Question

50mL of a 0.002M Pb(NO3)2 solution are mixed with 50mL of a 0.004M KCl solution. Will a precipitate form? Why or why not? PLEASE SHOW WORK

Answer 1

Solution:

Lead nitrate reacts with potassium chloride to form lead chloride as,

Pb (NO3)2 + 2KCl = PbCl2 + 2KNO3

For precipitation, the ionic product (Qsp) must be greater than solubility product (Ksp).
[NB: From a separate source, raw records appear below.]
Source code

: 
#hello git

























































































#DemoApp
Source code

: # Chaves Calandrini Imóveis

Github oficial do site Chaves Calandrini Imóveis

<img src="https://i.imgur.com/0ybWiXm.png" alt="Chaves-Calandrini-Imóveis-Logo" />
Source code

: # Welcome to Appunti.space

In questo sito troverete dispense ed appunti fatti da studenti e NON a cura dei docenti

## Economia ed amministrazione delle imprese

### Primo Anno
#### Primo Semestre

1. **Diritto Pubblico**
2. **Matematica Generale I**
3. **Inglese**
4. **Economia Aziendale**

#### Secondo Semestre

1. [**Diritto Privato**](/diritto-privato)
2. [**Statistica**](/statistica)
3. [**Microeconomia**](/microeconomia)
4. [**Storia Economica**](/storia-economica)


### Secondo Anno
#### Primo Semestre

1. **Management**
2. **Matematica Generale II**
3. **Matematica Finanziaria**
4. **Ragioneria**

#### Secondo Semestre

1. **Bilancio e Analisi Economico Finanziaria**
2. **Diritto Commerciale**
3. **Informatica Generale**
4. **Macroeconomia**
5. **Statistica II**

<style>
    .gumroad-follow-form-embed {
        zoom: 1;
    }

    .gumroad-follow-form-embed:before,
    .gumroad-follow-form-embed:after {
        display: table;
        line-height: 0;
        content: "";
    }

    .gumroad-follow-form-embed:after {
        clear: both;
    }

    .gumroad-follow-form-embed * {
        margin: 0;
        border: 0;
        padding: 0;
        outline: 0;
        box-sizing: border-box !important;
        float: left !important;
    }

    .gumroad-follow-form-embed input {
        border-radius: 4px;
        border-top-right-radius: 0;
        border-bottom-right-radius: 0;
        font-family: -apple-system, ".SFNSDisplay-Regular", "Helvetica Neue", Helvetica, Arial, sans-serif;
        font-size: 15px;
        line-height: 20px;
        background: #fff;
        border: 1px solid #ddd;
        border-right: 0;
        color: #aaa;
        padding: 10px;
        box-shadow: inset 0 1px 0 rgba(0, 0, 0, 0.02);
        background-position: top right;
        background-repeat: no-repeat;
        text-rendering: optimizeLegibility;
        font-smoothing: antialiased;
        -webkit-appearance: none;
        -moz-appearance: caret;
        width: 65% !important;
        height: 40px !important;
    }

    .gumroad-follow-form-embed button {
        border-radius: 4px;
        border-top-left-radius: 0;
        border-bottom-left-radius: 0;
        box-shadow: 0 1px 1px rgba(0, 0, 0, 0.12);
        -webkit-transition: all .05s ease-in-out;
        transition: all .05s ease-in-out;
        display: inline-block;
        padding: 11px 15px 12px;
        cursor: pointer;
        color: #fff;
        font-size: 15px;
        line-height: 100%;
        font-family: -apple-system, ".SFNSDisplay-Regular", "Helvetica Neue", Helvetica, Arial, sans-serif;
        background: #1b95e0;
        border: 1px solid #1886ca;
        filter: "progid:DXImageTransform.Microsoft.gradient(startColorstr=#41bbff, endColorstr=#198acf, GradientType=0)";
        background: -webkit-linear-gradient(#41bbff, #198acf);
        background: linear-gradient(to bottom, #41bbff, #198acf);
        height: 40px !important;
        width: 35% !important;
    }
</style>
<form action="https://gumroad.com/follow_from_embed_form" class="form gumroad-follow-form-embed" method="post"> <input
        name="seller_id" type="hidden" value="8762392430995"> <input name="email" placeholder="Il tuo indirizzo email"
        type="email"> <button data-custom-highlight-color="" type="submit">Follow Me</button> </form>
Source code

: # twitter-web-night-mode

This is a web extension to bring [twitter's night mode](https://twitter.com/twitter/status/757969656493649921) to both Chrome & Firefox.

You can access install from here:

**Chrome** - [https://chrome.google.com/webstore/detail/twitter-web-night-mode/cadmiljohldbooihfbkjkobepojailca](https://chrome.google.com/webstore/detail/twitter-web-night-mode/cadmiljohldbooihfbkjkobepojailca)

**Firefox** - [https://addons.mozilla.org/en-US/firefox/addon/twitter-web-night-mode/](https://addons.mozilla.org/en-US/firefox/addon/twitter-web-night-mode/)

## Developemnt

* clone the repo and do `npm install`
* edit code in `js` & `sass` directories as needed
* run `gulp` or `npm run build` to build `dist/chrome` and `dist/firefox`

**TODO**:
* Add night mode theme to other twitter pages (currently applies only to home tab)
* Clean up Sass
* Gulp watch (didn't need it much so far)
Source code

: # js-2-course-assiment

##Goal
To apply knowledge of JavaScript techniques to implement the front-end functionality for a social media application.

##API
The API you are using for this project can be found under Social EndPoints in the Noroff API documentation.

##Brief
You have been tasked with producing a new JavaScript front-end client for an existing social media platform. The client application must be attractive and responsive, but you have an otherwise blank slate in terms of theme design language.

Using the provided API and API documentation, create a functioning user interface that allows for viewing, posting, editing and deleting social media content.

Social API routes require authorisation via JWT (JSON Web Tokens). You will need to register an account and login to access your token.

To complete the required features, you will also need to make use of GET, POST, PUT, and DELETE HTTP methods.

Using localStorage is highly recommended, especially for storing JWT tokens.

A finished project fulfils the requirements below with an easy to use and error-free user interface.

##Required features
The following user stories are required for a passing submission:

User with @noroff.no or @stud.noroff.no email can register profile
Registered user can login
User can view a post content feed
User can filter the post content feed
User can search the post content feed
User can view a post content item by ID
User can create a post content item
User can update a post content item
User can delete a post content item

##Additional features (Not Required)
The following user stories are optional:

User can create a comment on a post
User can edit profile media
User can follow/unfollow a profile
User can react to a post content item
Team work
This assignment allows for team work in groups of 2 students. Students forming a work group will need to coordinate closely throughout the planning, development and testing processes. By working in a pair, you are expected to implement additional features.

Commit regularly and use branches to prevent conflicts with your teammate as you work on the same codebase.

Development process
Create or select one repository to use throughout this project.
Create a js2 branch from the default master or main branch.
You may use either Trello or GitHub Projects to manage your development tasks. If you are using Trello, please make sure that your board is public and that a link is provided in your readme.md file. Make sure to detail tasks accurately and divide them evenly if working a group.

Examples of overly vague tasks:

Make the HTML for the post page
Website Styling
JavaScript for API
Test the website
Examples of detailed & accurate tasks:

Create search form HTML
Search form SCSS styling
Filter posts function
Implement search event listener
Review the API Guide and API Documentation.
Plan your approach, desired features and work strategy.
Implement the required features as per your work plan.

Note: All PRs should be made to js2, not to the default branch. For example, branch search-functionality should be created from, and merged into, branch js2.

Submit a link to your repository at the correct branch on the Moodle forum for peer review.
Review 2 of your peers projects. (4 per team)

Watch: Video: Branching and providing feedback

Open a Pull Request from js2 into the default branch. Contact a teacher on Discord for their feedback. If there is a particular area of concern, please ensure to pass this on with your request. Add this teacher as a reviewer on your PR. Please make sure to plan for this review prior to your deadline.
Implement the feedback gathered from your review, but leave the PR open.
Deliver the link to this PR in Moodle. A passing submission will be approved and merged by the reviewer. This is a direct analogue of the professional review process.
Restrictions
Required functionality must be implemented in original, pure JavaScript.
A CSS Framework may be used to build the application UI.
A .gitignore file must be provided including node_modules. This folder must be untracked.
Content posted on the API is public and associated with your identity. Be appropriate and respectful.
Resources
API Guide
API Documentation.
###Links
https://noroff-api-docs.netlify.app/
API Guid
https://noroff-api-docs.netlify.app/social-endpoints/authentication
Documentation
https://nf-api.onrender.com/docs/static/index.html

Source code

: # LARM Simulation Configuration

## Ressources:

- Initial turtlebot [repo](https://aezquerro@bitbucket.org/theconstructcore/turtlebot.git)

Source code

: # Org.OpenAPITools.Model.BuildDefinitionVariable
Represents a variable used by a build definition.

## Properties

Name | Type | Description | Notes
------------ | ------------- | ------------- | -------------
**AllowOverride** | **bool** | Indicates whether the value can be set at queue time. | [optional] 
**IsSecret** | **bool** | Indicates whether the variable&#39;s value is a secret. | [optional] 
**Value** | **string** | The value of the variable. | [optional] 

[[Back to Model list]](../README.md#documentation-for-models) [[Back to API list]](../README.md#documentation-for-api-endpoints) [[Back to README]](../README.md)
Number of moles of KCl = molarity x volume in L

= 0.004 M x 0.050 L = 0.0002 mol

Number of moles of Pb(NO3)2 = molarity x volume in L

= 0.002 M x 0.050 L = 0.0001 mol

Since, 1 mol of Pb(NO3)2 is completely reacted with 2 mol of KCl to form 1 mol of PbCl2.

Hence, 0.0001 mol of Pb(NO3)2 is completely reacted with 0.0002 mol of KCl to form 0.0001 mol of PbCl2.

Thus, molarity of PbCl2 = number of moles / Total volume in L

= 0.0001 mol / 0.050 L + 0.050 L = 0.0001 mol / 0.100 L

= 0.001 M

PbCl2 is dissociated as,

PbCl2    = Pb2+ + 2Cl-

0.001 M ---0.001 M -----2 x 0.001 M

Qsp =( Pb2+) x (2 Cl-)^2

= (0.001) ( 0.002)^2 = 4 .0 x 10^-9

Ksp for PbCl2 = 1.6 x 10^-5

Since, Ksp > Qsp, hence precipitate will not formed.